Source texts of formatted documents:
↓
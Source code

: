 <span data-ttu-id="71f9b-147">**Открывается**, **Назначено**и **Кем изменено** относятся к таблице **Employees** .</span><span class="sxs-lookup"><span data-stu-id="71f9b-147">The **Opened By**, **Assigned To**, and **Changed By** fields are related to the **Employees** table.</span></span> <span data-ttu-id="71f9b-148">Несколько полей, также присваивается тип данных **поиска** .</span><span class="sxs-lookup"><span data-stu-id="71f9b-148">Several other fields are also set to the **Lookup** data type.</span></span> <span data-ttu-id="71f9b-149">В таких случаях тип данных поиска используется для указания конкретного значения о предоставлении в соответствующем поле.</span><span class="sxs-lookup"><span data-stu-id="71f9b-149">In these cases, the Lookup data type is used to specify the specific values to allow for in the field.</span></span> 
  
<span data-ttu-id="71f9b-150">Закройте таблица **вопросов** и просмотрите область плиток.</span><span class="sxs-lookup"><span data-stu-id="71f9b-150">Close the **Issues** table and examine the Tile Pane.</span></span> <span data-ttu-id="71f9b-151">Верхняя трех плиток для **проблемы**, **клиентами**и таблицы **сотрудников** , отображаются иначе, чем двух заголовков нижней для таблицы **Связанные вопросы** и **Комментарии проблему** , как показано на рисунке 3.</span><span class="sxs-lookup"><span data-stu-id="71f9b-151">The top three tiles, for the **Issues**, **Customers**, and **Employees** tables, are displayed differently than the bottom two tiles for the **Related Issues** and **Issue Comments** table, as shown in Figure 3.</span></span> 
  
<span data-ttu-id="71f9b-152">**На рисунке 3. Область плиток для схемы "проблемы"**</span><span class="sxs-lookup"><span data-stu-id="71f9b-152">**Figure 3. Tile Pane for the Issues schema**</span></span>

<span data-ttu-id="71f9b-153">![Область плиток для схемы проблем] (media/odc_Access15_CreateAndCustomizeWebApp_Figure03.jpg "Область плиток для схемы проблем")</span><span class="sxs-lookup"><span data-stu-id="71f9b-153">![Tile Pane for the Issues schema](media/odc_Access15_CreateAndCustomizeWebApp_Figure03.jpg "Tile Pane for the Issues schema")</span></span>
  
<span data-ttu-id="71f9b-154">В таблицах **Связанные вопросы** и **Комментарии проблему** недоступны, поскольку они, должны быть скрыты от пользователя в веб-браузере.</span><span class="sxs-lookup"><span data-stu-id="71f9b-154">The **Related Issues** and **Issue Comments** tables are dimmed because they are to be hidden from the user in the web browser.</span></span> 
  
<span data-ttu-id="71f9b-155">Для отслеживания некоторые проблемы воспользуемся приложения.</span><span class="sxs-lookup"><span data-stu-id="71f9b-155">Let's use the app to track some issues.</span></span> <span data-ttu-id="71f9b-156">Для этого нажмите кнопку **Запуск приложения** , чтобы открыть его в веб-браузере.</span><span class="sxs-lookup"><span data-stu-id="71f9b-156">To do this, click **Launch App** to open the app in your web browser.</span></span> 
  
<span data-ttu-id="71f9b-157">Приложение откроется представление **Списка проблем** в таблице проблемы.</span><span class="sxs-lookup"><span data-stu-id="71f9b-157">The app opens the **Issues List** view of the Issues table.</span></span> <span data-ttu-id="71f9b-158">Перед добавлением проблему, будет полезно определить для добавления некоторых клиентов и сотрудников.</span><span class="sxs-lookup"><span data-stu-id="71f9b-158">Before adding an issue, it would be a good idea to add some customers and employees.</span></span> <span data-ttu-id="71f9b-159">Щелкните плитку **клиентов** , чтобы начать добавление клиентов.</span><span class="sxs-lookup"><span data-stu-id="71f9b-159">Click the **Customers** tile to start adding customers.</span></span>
↑
TASK INSTRUCTIONS →
Repeat word for word the lines above that run from the line containing "для схемы проблем]" through the line containing "your web browser.</span></span>", both ends included, and nothing else.

TASK SOLUTION →
<span data-ttu-id="71f9b-153">![Область плиток для схемы проблем] (media/odc_Access15_CreateAndCustomizeWebApp_Figure03.jpg "Область плиток для схемы проблем")</span><span class="sxs-lookup"><span data-stu-id="71f9b-153">![Tile Pane for the Issues schema](media/odc_Access15_CreateAndCustomizeWebApp_Figure03.jpg "Tile Pane for the Issues schema")</span></span>
  
<span data-ttu-id="71f9b-154">В таблицах **Связанные вопросы** и **Комментарии проблему** недоступны, поскольку они, должны быть скрыты от пользователя в веб-браузере.</span><span class="sxs-lookup"><span data-stu-id="71f9b-154">The **Related Issues** and **Issue Comments** tables are dimmed because they are to be hidden from the user in the web browser.</span></span> 
  
<span data-ttu-id="71f9b-155">Для отслеживания некоторые проблемы воспользуемся приложения.</span><span class="sxs-lookup"><span data-stu-id="71f9b-155">Let's use the app to track some issues.</span></span> <span data-ttu-id="71f9b-156">Для этого нажмите кнопку **Запуск приложения** , чтобы открыть его в веб-браузере.</span><span class="sxs-lookup"><span data-stu-id="71f9b-156">To do this, click **Launch App** to open the app in your web browser.</span></span> 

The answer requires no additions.